Data excerpts -
- - -
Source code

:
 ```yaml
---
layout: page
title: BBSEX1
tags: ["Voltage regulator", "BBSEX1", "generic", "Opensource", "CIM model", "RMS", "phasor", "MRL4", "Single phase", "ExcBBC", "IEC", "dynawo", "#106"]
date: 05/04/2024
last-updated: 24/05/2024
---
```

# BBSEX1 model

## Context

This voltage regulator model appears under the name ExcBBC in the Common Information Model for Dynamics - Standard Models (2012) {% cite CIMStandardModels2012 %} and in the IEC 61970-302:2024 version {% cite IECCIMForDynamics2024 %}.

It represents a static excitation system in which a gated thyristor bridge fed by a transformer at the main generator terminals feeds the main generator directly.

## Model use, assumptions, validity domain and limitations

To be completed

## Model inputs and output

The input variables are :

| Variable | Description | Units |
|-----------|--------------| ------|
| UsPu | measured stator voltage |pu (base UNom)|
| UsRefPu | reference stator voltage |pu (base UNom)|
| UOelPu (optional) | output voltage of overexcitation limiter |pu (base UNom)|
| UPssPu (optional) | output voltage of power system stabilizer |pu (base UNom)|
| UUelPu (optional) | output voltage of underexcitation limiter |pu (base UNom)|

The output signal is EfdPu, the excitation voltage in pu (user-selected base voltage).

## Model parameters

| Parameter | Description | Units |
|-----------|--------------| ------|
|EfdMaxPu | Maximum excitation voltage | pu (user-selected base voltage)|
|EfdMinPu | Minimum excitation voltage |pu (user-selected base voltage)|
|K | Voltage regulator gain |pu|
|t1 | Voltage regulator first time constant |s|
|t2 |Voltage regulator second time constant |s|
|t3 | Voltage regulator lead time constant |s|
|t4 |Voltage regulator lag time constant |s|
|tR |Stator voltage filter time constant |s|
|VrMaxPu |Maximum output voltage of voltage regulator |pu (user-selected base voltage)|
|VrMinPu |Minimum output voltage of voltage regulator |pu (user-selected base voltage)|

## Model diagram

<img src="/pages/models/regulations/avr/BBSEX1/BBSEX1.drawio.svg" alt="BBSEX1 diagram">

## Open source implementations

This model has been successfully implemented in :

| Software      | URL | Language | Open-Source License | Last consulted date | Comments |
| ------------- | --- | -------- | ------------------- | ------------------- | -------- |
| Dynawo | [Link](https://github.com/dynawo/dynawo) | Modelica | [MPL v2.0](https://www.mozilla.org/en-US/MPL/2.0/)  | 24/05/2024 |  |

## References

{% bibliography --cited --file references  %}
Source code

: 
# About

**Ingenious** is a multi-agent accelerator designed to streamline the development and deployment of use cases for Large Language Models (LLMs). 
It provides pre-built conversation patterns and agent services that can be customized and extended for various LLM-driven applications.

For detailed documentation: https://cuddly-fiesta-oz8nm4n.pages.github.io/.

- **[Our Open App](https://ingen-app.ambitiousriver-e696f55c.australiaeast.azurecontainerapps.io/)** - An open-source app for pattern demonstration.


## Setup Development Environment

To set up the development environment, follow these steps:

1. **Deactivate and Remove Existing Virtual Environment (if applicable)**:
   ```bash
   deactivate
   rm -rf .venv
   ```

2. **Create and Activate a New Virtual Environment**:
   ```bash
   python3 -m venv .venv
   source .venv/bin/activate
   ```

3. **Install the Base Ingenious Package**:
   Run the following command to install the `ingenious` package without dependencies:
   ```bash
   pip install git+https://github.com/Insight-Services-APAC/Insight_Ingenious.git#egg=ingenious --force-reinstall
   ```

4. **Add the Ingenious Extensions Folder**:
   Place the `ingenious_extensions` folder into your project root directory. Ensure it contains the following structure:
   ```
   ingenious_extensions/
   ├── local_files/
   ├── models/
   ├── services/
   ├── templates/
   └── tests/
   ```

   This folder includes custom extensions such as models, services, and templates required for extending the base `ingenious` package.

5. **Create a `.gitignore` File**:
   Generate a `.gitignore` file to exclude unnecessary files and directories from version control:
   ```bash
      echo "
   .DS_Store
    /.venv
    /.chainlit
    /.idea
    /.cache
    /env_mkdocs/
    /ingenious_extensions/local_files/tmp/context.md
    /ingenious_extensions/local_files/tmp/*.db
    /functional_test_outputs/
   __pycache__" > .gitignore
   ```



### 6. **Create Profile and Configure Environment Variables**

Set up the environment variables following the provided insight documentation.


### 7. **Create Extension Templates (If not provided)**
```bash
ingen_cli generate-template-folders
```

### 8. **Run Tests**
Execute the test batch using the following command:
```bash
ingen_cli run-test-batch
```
- - -
Activity -
Retype the entries one by one, exactly.

Answer area -
Source code

:
 ```yaml
---
layout: page
title: BBSEX1
tags: ["Voltage regulator", "BBSEX1", "generic", "Opensource", "CIM model", "RMS", "phasor", "MRL4", "Single phase", "ExcBBC", "IEC", "dynawo", "#106"]
date: 05/04/2024
last-updated: 24/05/2024
---
```

# BBSEX1 model

## Context

This voltage regulator model appears under the name ExcBBC in the Common Information Model for Dynamics - Standard Models (2012) {% cite CIMStandardModels2012 %} and in the IEC 61970-302:2024 version {% cite IECCIMForDynamics2024 %}.

It represents a static excitation system in which a gated thyristor bridge fed by a transformer at the main generator terminals feeds the main generator directly.

## Model use, assumptions, validity domain and limitations

To be completed

## Model inputs and output

The input variables are :

| Variable | Description | Units |
|-----------|--------------| ------|
| UsPu | measured stator voltage |pu (base UNom)|
| UsRefPu | reference stator voltage |pu (base UNom)|
| UOelPu (optional) | output voltage of overexcitation limiter |pu (base UNom)|
| UPssPu (optional) | output voltage of power system stabilizer |pu (base UNom)|
| UUelPu (optional) | output voltage of underexcitation limiter |pu (base UNom)|

The output signal is EfdPu, the excitation voltage in pu (user-selected base voltage).

## Model parameters

| Parameter | Description | Units |
|-----------|--------------| ------|
|EfdMaxPu | Maximum excitation voltage | pu (user-selected base voltage)|
|EfdMinPu | Minimum excitation voltage |pu (user-selected base voltage)|
|K | Voltage regulator gain |pu|
|t1 | Voltage regulator first time constant |s|
|t2 |Voltage regulator second time constant |s|
|t3 | Voltage regulator lead time constant |s|
|t4 |Voltage regulator lag time constant |s|
|tR |Stator voltage filter time constant |s|
|VrMaxPu |Maximum output voltage of voltage regulator |pu (user-selected base voltage)|
|VrMinPu |Minimum output voltage of voltage regulator |pu (user-selected base voltage)|

## Model diagram

<img src="/pages/models/regulations/avr/BBSEX1/BBSEX1.drawio.svg" alt="BBSEX1 diagram">

## Open source implementations

This model has been successfully implemented in :

| Software      | URL | Language | Open-Source License | Last consulted date | Comments |
| ------------- | --- | -------- | ------------------- | ------------------- | -------- |
| Dynawo | [Link](https://github.com/dynawo/dynawo) | Modelica | [MPL v2.0](https://www.mozilla.org/en-US/MPL/2.0/)  | 24/05/2024 |  |

## References

{% bibliography --cited --file references  %}
Source code

: 
# About

**Ingenious** is a multi-agent accelerator designed to streamline the development and deployment of use cases for Large Language Models (LLMs). 
It provides pre-built conversation patterns and agent services that can be customized and extended for various LLM-driven applications.

For detailed documentation: https://cuddly-fiesta-oz8nm4n.pages.github.io/.

- **[Our Open App](https://ingen-app.ambitiousriver-e696f55c.australiaeast.azurecontainerapps.io/)** - An open-source app for pattern demonstration.


## Setup Development Environment

To set up the development environment, follow these steps:

1. **Deactivate and Remove Existing Virtual Environment (if applicable)**:
   ```bash
   deactivate
   rm -rf .venv
   ```

2. **Create and Activate a New Virtual Environment**:
   ```bash
   python3 -m venv .venv
   source .venv/bin/activate
   ```

3. **Install the Base Ingenious Package**:
   Run the following command to install the `ingenious` package without dependencies:
   ```bash
   pip install git+https://github.com/Insight-Services-APAC/Insight_Ingenious.git#egg=ingenious --force-reinstall
   ```

4. **Add the Ingenious Extensions Folder**:
   Place the `ingenious_extensions` folder into your project root directory. Ensure it contains the following structure:
   ```
   ingenious_extensions/
   ├── local_files/
   ├── models/
   ├── services/
   ├── templates/
   └── tests/
   ```

   This folder includes custom extensions such as models, services, and templates required for extending the base `ingenious` package.

5. **Create a `.gitignore` File**:
   Generate a `.gitignore` file to exclude unnecessary files and directories from version control:
   ```bash
      echo "
   .DS_Store
    /.venv
    /.chainlit
    /.idea
    /.cache
    /env_mkdocs/
    /ingenious_extensions/local_files/tmp/context.md
    /ingenious_extensions/local_files/tmp/*.db
    /functional_test_outputs/
   __pycache__" > .gitignore
   ```



### 6. **Create Profile and Configure Environment Variables**

Set up the environment variables following the provided insight documentation.


### 7. **Create Extension Templates (If not provided)**
```bash
ingen_cli generate-template-folders
```

### 8. **Run Tests**
Execute the test batch using the following command:
```bash
ingen_cli run-test-batch
```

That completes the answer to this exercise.